Al cuore del viaggio ci sono due momenti importanti che hanno segnato una tappa fondamentale nel cammino del dialogo interreligioso. Il primo è indubbiamente l’incontro a Najaf – senza precedenti nella storia – con il grande Ayatollah ‘Ali Al-Sistani, una delle massime autorità dell’Islam sciita, fautore del dialogo, riconosciuto da molti iracheni e fedeli sciiti non solo come leader religioso e guida spirituale, ma anche come punto di riferimento politico per la determinazione con cui è intervenuto nelle questioni più dibattute degli ultimi vent’anni in Iraq, segnando passi decisivi e cambiamenti di rotta nella storia del Paese. Nell’incontro è apparso evidente che le visioni di Al-Sistani e Francesco siano entrambe orientate al bene della società. Come si evince dal comunicato stampa, papa Francesco ha sottolineato l’importanza della collaborazione e dell’amicizia fra le comunità religiose perché, «coltivando il rispetto reciproco e il dialogo, si possa contribuire al bene dell’Iraq, della regione e dell’intera umanità». Egli ha ringraziato Al-Sistani per essersi impegnato, insieme alla comunità sciita, «in difesa dei più deboli e perseguitati». Il grande Ayatollah da parte sua ha voluto assicurare il proprio impegno affinché «i cittadini cristiani vivano come tutti gli iracheni in pace e sicurezza, con tutti i loro diritti costituzionali». L’incontro ha avuto un forte valore simbolico anche per come è avvenuto e per quei gesti che, da parte di entrambi e oltre ogni formalità, hanno significato una sincera stima reciproca. È stato sicuramente un momento ormai entrato nella storia, perché ha diffuso un messaggio di pace nella popolazione irachena, provata da volenza e instabilità, perché potrebbe garantire maggiore sicurezza alla minoranza cristiana e perché certamente avrà una forte risonanza anche al di fuori del Paese per i rapporti tra Cristianesimo e Islam.

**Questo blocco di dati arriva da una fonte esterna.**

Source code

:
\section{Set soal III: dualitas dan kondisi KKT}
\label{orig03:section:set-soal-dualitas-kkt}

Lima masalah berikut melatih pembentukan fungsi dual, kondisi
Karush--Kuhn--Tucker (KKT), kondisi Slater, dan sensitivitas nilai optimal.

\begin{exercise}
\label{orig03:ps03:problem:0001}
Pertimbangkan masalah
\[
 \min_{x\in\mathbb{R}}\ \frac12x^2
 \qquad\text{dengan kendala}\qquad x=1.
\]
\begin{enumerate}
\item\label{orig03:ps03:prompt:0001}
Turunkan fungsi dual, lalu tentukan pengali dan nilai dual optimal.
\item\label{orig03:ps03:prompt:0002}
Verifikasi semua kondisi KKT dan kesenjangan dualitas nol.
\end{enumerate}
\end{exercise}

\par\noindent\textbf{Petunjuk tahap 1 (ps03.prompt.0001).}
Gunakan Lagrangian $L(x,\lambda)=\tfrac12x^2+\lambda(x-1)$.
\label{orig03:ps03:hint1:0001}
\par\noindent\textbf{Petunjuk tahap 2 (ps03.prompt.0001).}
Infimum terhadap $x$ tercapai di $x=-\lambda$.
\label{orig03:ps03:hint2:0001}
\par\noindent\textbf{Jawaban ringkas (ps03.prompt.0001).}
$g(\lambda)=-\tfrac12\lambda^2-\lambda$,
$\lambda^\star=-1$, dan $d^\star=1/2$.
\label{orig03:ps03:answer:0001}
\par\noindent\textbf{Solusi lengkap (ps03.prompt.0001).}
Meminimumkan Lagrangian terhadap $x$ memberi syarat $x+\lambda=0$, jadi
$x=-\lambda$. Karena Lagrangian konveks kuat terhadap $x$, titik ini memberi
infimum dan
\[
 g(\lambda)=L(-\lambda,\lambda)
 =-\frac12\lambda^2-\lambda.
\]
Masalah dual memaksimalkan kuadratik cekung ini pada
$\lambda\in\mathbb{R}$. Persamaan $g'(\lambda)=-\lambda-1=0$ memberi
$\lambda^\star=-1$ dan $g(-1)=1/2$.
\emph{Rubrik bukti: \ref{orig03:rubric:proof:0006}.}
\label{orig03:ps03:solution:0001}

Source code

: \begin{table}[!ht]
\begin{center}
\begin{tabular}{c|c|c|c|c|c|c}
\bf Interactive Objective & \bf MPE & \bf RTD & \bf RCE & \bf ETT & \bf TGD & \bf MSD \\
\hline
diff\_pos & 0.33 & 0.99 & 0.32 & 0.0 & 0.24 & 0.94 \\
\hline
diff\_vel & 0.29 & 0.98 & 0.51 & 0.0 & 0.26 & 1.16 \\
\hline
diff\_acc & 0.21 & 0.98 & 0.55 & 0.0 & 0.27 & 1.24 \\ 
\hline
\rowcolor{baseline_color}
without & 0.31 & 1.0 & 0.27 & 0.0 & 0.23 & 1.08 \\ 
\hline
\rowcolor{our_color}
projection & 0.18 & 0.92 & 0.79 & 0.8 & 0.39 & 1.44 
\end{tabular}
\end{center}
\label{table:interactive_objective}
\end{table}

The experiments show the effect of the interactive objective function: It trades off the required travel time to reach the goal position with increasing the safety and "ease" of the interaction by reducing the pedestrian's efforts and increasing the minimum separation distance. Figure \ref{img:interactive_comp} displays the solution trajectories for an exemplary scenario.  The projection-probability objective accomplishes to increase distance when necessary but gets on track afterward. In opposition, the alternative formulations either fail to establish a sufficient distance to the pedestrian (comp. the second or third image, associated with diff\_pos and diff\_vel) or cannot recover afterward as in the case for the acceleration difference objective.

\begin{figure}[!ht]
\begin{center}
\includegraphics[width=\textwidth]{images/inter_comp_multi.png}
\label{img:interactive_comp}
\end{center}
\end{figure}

Il secondo momento di grande impatto è avvenuto a Nassiriya, nella piana di Ur dei Caldei. Commovente il discorso del Papa nel luogo delle nostre origini, alle sorgenti dell’opera di Dio, dove Abramo sentì la chiamata di Dio, partì per la terra promessa e iniziò quel viaggio che avrebbe cambiato la storia. «Dio chiese ad Abramo di alzare lo sguardo al cielo e di contarvi le stelle (cfr Gen 15,5). In quelle stelle vide la promessa della sua discendenza, vide noi. E oggi noi, ebrei, cristiani e musulmani, insieme con i fratelli e le sorelle di altre religioni, onoriamo il padre Abramo facendo come lui: guardiamo il cielo e camminiamo sulla terra». Entrambi i momenti sono stati definiti “storici” dal premier iracheno Mustafa al-Kadhimi, che per questa ragione ha dichiarato il 6 marzo Giornata nazionale della tolleranza e della coesistenza.
Il Papa ha poi proseguito verso Baghdad, dove ha celebrato la messa nella cattedrale di San Giuseppe in rito caldeo. Il giorno dopo si è recato a Erbil, nel Kurdistan iracheno, luogo in cui la minoranza yazida si è rifugiata perché perseguitata dall’Isis; poi è stata la volta di Mosul, città ormai diventata simbolo della potenza militare dell’organizzazione jihadista, nella quale si è raccolto in preghiera per le vittime della guerra e ricordando ancora una volta e instancabilmente che «la fraternità è più forte del fratricidio»; il viaggio è proseguito verso Qaraqosch nella Piana di Ninive, dove i cristiani sono sempre stati presenti, divenuta oggi un simbolo della persecuzione dell’Isis, con chiese e abitazioni distrutte.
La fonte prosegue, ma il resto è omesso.